**Dataset excerpts**:
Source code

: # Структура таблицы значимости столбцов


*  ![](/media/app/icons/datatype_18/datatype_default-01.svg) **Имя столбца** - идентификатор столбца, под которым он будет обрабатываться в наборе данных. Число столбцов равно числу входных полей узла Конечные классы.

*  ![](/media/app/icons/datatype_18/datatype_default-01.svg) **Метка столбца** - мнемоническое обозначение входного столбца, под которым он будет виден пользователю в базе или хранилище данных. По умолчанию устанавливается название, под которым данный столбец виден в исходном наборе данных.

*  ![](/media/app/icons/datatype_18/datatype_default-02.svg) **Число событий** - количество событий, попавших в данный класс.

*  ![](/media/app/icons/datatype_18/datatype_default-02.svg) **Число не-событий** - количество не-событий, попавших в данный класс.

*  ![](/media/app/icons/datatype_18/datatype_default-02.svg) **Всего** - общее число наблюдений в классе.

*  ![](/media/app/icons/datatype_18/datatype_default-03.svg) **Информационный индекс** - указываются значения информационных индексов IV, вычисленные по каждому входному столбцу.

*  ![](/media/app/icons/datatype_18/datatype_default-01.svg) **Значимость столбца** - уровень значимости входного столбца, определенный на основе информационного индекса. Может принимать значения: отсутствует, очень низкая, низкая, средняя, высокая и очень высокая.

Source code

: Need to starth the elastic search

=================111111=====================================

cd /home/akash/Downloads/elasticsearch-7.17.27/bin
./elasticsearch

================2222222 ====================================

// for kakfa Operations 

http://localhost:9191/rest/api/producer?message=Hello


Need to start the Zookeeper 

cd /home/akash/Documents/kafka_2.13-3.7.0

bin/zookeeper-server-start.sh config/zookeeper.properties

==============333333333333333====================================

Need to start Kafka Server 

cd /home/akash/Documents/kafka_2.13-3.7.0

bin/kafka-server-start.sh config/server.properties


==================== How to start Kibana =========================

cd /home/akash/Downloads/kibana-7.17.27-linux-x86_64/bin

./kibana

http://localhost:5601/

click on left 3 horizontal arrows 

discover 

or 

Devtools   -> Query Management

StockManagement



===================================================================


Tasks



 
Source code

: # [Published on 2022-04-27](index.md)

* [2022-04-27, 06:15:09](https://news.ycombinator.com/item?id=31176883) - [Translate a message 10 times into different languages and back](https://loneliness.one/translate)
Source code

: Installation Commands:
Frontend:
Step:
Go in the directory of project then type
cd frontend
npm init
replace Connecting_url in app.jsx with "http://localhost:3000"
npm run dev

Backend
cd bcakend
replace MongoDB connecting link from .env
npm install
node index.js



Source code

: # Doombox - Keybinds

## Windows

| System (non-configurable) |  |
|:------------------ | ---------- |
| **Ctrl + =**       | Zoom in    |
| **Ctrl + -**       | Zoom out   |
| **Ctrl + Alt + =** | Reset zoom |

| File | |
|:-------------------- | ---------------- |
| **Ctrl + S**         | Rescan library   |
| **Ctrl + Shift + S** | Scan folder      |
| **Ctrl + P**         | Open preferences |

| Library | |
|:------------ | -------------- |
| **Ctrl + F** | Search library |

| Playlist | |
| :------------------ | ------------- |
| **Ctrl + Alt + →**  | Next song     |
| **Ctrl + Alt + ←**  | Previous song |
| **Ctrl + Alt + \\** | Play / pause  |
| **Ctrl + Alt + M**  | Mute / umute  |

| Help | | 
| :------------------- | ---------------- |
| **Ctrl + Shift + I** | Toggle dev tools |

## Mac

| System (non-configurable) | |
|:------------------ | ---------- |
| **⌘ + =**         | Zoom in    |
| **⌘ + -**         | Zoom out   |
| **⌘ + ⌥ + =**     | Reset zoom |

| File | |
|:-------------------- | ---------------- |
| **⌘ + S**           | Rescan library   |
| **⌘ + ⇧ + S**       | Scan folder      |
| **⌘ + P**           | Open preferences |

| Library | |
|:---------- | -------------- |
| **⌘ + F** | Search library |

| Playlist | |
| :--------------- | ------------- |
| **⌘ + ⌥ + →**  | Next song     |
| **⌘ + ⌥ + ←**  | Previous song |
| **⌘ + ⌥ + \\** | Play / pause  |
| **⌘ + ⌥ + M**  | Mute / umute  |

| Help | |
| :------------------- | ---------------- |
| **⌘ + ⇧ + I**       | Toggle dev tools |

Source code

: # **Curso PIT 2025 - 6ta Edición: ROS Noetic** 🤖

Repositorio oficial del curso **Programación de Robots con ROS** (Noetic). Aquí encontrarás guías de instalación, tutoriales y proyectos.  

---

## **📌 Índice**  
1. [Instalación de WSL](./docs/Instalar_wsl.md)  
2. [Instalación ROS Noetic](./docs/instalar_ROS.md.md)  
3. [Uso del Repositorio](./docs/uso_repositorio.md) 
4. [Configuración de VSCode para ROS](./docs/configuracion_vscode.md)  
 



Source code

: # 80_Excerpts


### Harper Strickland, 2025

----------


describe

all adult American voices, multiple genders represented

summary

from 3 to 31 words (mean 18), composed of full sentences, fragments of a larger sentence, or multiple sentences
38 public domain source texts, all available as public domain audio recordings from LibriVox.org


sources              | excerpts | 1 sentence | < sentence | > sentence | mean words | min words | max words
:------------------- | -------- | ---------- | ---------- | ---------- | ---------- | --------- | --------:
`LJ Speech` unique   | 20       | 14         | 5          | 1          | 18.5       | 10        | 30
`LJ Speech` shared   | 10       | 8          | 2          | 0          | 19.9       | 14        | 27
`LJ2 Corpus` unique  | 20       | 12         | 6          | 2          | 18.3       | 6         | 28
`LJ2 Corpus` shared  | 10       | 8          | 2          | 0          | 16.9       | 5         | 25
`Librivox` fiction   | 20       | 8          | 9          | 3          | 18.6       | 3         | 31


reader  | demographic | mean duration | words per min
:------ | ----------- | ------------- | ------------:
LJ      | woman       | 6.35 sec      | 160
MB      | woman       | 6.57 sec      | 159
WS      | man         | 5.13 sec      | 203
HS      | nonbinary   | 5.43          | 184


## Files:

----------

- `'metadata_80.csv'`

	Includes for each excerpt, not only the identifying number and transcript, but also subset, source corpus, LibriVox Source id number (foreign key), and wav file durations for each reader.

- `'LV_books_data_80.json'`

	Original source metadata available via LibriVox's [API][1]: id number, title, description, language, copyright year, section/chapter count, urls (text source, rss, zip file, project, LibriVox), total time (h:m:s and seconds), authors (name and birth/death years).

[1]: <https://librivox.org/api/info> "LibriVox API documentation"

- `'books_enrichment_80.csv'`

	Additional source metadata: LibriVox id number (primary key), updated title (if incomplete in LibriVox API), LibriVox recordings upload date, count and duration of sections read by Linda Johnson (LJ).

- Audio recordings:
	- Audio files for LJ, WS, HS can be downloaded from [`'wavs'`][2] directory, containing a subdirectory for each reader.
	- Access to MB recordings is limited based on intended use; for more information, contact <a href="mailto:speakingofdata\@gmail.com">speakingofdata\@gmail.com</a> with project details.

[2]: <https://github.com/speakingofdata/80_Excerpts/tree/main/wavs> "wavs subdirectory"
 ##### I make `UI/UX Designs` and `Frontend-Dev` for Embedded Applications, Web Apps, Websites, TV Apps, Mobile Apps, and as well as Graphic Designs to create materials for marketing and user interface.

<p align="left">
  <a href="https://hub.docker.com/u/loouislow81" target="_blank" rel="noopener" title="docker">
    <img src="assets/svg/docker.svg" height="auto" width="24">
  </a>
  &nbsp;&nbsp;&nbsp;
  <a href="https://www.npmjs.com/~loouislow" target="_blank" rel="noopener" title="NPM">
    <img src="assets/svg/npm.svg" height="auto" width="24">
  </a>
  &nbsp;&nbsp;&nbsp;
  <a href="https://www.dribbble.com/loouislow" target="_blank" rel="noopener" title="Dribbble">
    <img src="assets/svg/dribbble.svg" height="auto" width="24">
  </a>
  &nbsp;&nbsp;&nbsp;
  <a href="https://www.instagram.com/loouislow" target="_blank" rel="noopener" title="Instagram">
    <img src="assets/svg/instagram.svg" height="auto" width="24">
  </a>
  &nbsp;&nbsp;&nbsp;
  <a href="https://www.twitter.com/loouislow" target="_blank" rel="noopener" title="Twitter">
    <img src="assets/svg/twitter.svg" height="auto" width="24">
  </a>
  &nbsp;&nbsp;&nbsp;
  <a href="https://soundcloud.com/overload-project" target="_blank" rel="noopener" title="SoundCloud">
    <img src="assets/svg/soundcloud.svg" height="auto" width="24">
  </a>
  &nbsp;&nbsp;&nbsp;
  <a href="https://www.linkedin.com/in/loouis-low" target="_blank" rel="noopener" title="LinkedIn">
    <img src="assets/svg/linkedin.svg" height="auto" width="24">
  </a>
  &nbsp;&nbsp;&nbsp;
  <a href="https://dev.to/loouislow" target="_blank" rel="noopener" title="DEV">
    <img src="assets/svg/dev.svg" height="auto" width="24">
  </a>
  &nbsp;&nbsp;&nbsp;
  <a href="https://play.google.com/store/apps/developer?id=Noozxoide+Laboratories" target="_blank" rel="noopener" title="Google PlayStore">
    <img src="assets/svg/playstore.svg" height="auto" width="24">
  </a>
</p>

**Exercise instructions**: Please print the records above exactly from their first line. End with the line containing "узла Конечные классы.", and include it.

**Reply to the task**:
Source code

: # Структура таблицы значимости столбцов


*  ![](/media/app/icons/datatype_18/datatype_default-01.svg) **Имя столбца** - идентификатор столбца, под которым он будет обрабатываться в наборе данных. Число столбцов равно числу входных полей узла Конечные классы.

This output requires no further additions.